Female athletes find it easier to connect with female coaches

LEEHY GERTNER/SAGAMORE STAFF

There are overall twice as many male sports coaches as female coaches across all sports teams at the high school. Many female athletes tend to prefer female coaches, as they are often more easily able to relate to them and their experiences.

Every great athlete is made under the guidance of a great coach. However, does the coach’s gender have anything to do with it? In a male-dominated field, female coaches are hard to come by, even at the high school.

69 percent of all coaches at the high school are male. Even on exclusively female teams, 54 percent of coaches are male. Female athletes find that it is much easier to connect with and be inspired by strong female coaches as their role models. However, such opportunities are scarce.

Senior Shea Miller Novello, one of the captains of the girls field hockey team, said it can be discouraging seeing so few women in coaching positions.

“You’re wondering why there are so many more male coaches than there are female coaches. On the other hand, it almost makes you want to work harder because you want to get to that point where being a woman coach is not something different or unique; it’s the norm. Because it should be the norm,” Miller Novello said.

Junior Samuel Lee, a member of the boys crew team, said that he thinks there are more men in coaching positions because of media influence and the perpetuation of gender roles and stereotypes.

“There’s so much male representation in sports and everything in general, so I feel like children who identify as male can find that idea to say, ‘Hey, maybe I can do this as well,’” Lee said.

Senior Melanie Chernin, one of the captains of the girls soccer team, said that it has been frustrating having almost exclusively male coaches because it can be hard not to have that representation.

Chernin said that while her coach has been very active in trying to empower his athletes and that they appreciate his efforts, it isn’t the same as if it were being said to them by another woman.

“When anyone says anything that hasn’t directly applied to them throughout their life, or they haven’t gone through, or they haven’t experienced directly what that really means, then it’s a lot less powerful,” Chernin said.

The girls hockey team coach Nick Sama said that he knows how important female representation is in female sports—especially in high school. For this reason, Sama hired two female assistant coaches who, according to him, tend to interact individually with the athletes more than he does.

“I am of the belief that female athletes need someone to look up to that has been in their shoes before, that has been a female athlete playing that sport, or playing a different sport,” Sama said. “Although I played high school hockey, I never played female high school hockey, so there are things that female athletes go through that I’ve never experienced and that I don’t have intimate knowledge of.”

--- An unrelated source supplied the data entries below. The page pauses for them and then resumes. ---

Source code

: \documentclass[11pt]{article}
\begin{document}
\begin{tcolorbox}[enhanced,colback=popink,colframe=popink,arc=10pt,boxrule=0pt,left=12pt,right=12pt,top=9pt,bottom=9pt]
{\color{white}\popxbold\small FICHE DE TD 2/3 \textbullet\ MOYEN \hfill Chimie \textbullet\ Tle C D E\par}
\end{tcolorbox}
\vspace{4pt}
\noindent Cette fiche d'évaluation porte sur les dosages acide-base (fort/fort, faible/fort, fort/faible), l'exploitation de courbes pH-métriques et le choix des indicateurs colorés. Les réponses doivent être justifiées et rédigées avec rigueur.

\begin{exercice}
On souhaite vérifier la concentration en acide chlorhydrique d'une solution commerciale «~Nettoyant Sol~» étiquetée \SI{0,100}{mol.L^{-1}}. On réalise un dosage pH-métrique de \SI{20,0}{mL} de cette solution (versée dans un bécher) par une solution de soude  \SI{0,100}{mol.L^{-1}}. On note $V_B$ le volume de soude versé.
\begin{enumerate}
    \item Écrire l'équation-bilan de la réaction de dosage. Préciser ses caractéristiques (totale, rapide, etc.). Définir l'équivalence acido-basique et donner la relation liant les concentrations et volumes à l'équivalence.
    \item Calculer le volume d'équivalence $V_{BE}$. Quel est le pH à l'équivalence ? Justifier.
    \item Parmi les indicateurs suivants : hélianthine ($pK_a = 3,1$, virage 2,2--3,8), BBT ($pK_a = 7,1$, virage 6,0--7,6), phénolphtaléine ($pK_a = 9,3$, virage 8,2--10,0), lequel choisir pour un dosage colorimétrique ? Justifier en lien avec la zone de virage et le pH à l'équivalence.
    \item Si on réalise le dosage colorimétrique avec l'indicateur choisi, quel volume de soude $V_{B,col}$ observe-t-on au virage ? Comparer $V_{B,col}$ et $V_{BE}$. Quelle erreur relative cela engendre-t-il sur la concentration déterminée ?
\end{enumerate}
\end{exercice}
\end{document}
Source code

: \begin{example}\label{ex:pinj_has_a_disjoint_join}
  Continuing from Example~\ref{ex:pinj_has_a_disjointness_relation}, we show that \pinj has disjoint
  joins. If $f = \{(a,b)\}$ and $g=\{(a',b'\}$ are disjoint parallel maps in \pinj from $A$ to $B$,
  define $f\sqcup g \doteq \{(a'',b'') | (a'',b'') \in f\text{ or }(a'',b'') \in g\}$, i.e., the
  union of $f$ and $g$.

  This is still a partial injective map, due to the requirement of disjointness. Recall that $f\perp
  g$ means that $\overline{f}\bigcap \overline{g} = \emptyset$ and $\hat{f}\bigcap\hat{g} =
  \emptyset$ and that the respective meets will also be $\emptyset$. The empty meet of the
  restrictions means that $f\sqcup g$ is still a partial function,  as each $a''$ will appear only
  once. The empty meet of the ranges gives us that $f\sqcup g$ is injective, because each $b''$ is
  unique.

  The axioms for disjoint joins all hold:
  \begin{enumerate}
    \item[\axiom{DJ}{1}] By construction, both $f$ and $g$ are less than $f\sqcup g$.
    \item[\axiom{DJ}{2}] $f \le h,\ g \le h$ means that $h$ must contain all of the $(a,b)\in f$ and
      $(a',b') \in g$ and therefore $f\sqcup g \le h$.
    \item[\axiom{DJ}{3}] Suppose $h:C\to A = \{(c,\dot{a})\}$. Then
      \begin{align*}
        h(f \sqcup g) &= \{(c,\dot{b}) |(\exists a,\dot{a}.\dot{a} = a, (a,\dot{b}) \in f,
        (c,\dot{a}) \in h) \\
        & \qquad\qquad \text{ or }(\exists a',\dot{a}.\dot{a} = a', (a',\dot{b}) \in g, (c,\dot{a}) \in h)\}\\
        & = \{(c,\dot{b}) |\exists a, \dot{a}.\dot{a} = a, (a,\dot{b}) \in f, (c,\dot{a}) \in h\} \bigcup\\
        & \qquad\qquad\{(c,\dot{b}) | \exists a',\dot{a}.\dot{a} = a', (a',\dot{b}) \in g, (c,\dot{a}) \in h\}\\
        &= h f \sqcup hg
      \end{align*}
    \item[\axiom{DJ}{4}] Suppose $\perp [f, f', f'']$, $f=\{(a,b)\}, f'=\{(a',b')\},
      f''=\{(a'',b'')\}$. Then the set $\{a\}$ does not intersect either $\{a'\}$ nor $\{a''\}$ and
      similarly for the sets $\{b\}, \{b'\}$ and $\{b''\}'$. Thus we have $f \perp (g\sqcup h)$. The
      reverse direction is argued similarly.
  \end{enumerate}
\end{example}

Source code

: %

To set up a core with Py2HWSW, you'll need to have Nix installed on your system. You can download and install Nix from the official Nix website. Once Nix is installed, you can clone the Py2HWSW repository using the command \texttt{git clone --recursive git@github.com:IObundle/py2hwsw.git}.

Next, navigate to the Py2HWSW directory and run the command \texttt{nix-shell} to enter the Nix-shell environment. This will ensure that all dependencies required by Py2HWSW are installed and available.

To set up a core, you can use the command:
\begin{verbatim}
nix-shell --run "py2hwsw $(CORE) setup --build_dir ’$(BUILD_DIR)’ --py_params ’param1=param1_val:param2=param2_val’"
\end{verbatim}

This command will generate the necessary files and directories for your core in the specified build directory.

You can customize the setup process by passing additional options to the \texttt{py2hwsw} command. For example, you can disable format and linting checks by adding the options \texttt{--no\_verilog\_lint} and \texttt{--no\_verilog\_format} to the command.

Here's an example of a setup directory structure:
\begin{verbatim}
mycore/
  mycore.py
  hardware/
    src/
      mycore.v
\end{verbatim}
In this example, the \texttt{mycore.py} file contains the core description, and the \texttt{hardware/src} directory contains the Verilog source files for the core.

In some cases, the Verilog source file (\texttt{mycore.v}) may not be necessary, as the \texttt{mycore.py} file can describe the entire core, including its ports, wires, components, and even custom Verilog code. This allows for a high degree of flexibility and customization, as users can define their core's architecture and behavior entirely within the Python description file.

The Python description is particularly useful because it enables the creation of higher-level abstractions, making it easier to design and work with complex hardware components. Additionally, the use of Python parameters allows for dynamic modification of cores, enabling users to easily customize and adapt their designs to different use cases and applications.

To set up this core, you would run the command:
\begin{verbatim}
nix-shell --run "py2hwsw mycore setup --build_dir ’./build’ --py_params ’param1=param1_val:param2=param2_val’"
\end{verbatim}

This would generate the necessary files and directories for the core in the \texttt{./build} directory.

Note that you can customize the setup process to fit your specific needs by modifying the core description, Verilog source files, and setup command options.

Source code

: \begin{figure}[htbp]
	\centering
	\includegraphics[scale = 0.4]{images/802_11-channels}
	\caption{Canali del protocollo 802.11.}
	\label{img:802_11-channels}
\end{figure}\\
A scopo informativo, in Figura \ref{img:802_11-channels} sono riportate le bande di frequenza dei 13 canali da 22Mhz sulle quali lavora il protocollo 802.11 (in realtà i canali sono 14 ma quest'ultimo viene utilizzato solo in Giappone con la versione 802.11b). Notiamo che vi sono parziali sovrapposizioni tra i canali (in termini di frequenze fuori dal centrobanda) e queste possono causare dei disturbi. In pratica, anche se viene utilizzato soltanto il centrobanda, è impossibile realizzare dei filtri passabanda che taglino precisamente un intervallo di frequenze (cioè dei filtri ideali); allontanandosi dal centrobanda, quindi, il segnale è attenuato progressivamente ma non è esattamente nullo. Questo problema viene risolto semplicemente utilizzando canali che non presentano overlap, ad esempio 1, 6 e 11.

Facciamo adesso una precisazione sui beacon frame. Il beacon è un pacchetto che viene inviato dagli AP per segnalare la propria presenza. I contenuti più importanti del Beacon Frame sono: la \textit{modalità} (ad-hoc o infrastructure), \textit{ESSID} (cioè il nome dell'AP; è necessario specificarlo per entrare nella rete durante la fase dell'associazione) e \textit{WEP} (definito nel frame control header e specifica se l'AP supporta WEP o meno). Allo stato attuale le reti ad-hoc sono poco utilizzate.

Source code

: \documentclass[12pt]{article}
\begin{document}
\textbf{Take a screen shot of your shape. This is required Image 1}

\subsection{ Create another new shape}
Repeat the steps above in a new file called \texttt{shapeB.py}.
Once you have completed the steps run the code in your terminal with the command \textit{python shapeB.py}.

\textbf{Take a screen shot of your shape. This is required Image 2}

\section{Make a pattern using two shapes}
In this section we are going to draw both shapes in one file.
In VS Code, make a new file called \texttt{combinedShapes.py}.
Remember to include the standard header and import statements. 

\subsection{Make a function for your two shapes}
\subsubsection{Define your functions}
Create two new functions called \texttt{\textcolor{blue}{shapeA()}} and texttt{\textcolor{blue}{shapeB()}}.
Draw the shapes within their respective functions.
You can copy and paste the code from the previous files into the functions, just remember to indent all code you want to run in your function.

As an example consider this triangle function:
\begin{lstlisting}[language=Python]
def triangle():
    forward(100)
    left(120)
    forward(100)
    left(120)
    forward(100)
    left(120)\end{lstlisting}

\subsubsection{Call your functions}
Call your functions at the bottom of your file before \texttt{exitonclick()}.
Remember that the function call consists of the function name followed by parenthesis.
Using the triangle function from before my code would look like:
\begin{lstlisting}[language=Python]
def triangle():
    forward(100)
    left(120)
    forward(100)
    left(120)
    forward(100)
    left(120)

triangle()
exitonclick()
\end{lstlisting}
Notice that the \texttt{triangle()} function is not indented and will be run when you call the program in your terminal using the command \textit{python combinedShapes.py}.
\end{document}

Chernin said that she’s looking forward to playing college-level soccer because she hears that there are many more female coaches at that level.

“They too have been athletes themselves, and being able to see what they’ve grown into and being able to take advice directly from them, as a female athlete who understands all of the things that go into being a female athlete, gives me a lot of hope,” Chernin said.

The ratio of female to male coaches on all-girls teams is more even than that for all sports teams at the high school. (LEEHY GERTNER/SAGAMORE STAFF)

Unlike the soccer team, the field hockey team is coached by a woman, health and fitness teacher Stephanie Hunt. Miller Novello said that Hunt inspires her athletes with her advice and hard work.

“We are all very driven in the sense that we’re not afraid to be aggressive, and we’re not afraid to be competitive, because our coach tells us to be aggressive because that’s the game. We’re not afraid to be ‘manly’ because it’s a sport and that’s how you get good,” Miller Novello said.

While having female coaches for girls’ sports has benefits for female athletes, other athletes could benefit from the experience as well. Lee said that he might feel more comfortable in his sports if he had more female coaches.

“I connect more with maternal figures in my life, so having male coaches is a bit uncomfortable for me because I can’t connect with them as well from my personal experience,” Lee said.

Erin Deneen, who coaches the girls volleyball team, said she values her ability to connect with her athletes on a personal level as she too was a high school athlete.

“I remember what it was like to be in high school as a female, and I knew what it was like to be a female athlete. I know the different things that female athletes have to contend with, and so I can relate to that on a personal level which I think is important,” Deneen said. “I definitely benefited from excellent male coaches as well, but there is a factor at play there that I find really important.”

Deneen said that perhaps the important conversations she has had with her athletes wouldn’t have happened had she been a man. She said that her ability to understand what they go through as female athletes has led to good personal relationships which have been very special to her over her years as a coach.

Deneen also said that it is important to her that her athletes see more women in positions of leadership in sports. She said that if her athletes can see someone who’s had the same experiences as them and made it to a position they admire, they will understand that it is a possibility for them too.

“I think that being able to see options is important,” Deneen said. “Whether it’s at the presidential level or all the way down to your high school coach, being able to see that it’s possible just makes it that much easier for the next person to come along.”